The Danish Whole Grain Partnership

Lyse hveder med smør

Light wheat buns

3 hours 30 minutes
Bread
16 pcs
A classic from Great Prayer Day - but they can actually be enjoyed all year round! These are light, airy, and delicious, with just a bit of whole grain, which adds great flavor. This recipe does not meet the whole grain logo requirements.
16

Ingredients 

  • 3 dl cold water
  • 3 dl milk
  • 2 egg
  • 30 g yeast
  • 50 g sugar
  • 1 tsp cardamom
  • 850 g wheat flour
  • 150 g Whole grain logo branded wheat flour (For example, white wheat, spelt, or Öland wheat)
  • 10 g salt
  • 50 g soft butter

Instructions 

  • Water and milk are placed in a pot and gently warmed until it becomes lukewarm.
  • Water and milk are then placed in a bowl, and the yeast is added and dissolved.
  • Next, add the egg, cardamom, and sugar, and mix them together.
  • Now add the flour and salt, and mix the dough well.
  • Once the dough is mixed together, add the soft butter in small pieces, and knead the dough until the butter is well incorporated and the dough is smooth and elastic.
  • The dough should now rise to about double its size.
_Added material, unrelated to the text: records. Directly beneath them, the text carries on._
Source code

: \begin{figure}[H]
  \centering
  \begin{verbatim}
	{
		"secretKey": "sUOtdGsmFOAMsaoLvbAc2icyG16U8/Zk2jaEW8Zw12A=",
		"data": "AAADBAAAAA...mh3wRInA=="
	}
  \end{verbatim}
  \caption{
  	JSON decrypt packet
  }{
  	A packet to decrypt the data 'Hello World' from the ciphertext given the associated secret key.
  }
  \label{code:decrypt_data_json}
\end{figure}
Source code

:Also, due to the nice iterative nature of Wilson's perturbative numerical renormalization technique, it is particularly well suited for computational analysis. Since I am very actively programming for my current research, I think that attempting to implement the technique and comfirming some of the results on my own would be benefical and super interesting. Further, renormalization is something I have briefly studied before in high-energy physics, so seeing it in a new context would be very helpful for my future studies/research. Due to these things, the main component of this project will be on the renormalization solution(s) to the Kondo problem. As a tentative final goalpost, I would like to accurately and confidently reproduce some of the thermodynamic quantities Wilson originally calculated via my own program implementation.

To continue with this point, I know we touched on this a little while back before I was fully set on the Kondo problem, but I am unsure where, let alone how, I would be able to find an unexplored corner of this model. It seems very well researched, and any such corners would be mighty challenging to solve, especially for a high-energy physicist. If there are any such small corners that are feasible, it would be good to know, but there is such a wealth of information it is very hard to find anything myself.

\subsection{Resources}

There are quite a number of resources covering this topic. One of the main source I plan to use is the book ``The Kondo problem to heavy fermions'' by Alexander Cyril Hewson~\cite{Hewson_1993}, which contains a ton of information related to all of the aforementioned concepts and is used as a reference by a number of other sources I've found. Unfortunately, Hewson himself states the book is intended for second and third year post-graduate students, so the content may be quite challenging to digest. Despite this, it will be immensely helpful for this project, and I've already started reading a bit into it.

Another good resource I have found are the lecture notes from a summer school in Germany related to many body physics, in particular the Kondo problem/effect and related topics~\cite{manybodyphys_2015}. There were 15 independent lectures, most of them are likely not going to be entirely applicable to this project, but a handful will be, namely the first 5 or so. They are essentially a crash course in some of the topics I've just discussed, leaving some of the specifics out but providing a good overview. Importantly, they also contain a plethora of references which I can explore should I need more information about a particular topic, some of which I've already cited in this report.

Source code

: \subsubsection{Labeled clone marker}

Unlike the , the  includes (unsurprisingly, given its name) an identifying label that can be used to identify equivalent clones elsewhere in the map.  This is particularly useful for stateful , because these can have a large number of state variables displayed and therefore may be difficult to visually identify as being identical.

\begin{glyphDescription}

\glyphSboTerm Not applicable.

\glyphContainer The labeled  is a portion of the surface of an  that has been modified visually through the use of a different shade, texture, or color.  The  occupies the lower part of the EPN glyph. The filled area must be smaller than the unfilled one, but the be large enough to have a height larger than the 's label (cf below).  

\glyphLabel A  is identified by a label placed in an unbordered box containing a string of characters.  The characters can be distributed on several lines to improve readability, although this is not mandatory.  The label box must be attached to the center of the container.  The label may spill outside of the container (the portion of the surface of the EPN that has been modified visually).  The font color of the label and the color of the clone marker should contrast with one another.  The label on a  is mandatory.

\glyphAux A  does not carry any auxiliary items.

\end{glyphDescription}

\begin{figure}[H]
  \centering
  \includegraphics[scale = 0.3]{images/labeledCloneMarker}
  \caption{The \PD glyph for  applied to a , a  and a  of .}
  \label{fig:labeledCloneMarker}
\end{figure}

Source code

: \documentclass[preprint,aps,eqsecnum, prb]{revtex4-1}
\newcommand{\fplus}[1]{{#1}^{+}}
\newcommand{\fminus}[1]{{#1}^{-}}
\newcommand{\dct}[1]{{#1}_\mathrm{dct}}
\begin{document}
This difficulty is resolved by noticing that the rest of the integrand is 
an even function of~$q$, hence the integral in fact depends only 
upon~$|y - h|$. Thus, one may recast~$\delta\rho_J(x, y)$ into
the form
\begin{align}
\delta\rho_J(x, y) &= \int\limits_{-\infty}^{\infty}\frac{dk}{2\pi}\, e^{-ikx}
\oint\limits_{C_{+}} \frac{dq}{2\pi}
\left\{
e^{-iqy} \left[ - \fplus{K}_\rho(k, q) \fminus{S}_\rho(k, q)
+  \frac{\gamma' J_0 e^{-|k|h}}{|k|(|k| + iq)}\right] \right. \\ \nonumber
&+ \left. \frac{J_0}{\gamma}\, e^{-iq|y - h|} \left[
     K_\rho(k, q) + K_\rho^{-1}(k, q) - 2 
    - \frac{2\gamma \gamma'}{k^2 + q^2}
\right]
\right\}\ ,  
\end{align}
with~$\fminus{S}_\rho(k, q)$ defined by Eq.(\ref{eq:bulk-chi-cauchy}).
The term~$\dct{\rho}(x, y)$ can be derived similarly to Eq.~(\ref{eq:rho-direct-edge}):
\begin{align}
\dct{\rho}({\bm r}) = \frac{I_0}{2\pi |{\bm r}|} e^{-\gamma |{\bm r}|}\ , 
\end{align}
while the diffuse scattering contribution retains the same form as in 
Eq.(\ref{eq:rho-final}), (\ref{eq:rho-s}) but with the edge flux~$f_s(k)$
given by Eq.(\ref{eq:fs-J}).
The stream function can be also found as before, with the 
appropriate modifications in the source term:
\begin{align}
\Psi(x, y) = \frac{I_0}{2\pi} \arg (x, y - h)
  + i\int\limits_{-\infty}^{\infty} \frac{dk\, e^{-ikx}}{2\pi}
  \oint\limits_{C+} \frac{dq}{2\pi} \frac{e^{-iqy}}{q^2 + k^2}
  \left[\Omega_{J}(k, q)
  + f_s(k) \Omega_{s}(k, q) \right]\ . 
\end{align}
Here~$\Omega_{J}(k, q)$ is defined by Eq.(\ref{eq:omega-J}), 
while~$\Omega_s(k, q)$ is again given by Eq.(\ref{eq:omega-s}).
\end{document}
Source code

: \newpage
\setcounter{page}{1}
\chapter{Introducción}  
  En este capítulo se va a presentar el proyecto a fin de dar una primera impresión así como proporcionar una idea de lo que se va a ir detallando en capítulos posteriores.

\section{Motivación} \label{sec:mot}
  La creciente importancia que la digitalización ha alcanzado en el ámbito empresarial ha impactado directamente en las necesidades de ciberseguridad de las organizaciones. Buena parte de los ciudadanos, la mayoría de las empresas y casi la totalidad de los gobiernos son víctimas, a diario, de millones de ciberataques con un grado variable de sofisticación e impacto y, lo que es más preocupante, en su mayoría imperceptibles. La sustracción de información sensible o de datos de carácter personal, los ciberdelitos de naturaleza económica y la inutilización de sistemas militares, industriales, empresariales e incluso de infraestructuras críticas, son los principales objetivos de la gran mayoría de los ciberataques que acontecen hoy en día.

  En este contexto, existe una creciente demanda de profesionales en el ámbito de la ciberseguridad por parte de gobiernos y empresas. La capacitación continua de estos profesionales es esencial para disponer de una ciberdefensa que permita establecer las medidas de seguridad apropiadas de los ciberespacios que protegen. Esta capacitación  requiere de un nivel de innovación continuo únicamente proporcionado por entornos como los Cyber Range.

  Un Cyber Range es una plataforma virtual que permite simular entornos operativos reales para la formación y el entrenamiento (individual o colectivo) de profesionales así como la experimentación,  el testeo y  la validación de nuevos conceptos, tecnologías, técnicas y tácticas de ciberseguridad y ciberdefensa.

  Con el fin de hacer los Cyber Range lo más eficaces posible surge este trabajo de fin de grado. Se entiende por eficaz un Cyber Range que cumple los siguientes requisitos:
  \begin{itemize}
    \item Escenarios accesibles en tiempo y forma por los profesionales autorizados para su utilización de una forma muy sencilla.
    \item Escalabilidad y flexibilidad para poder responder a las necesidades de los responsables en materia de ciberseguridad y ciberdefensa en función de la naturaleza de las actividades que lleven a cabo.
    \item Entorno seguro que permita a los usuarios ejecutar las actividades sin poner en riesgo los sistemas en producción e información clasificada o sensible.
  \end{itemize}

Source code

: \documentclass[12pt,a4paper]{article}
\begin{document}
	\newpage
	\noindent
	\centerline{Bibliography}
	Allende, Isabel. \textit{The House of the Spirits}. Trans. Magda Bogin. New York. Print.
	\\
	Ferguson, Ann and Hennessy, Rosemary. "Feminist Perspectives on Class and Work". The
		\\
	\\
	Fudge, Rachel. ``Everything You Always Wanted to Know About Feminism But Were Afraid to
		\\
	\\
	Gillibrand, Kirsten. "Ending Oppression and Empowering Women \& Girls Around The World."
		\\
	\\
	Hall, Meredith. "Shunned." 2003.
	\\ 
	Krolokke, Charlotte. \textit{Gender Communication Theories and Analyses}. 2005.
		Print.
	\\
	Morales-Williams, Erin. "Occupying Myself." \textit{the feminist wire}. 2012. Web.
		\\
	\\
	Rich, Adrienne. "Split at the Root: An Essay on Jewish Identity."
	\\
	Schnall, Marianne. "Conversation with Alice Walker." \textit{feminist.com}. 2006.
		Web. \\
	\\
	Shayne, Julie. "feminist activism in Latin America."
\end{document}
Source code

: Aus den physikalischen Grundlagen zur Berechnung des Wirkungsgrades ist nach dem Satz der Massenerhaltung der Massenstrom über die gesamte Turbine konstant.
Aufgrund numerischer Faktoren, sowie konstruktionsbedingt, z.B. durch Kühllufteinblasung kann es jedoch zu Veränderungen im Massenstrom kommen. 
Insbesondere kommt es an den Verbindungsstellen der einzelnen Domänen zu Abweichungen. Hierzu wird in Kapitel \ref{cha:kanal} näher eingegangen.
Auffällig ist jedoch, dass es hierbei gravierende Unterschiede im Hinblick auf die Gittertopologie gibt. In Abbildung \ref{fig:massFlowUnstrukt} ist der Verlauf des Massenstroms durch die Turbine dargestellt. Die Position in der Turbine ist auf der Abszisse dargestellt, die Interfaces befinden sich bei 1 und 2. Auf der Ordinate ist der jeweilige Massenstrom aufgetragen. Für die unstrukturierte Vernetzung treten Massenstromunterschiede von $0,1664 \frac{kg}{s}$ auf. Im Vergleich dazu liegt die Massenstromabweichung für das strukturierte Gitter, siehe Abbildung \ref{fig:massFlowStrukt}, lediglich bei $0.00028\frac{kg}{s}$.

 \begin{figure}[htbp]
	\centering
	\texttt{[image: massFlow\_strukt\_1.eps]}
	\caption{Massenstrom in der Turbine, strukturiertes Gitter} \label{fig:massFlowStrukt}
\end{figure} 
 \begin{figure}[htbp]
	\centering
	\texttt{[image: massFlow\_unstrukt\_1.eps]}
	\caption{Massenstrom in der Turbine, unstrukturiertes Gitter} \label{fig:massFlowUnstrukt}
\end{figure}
It takes about 1½-2 hours.
  • When the dough has finished rising, turn it out onto a floured surface, then divide it into 16 pieces.
  • Each bun is shaped and placed on a baking tray with parchment paper with about 3 cm of space in between.
  • Cover the buns and let them rise for about 1 hour.
  • 30 minutes before the buns are done rising, turn on the oven to 220 degrees conventional heat.
  • The buns are baked in the middle of the oven for about 12–14 minutes, or until they sound hollow when you tap the bottom.
  • Cooled on a rack.

Tip

  • If you want a soft crust on your wheat buns, cover them with a tea towel while they cool.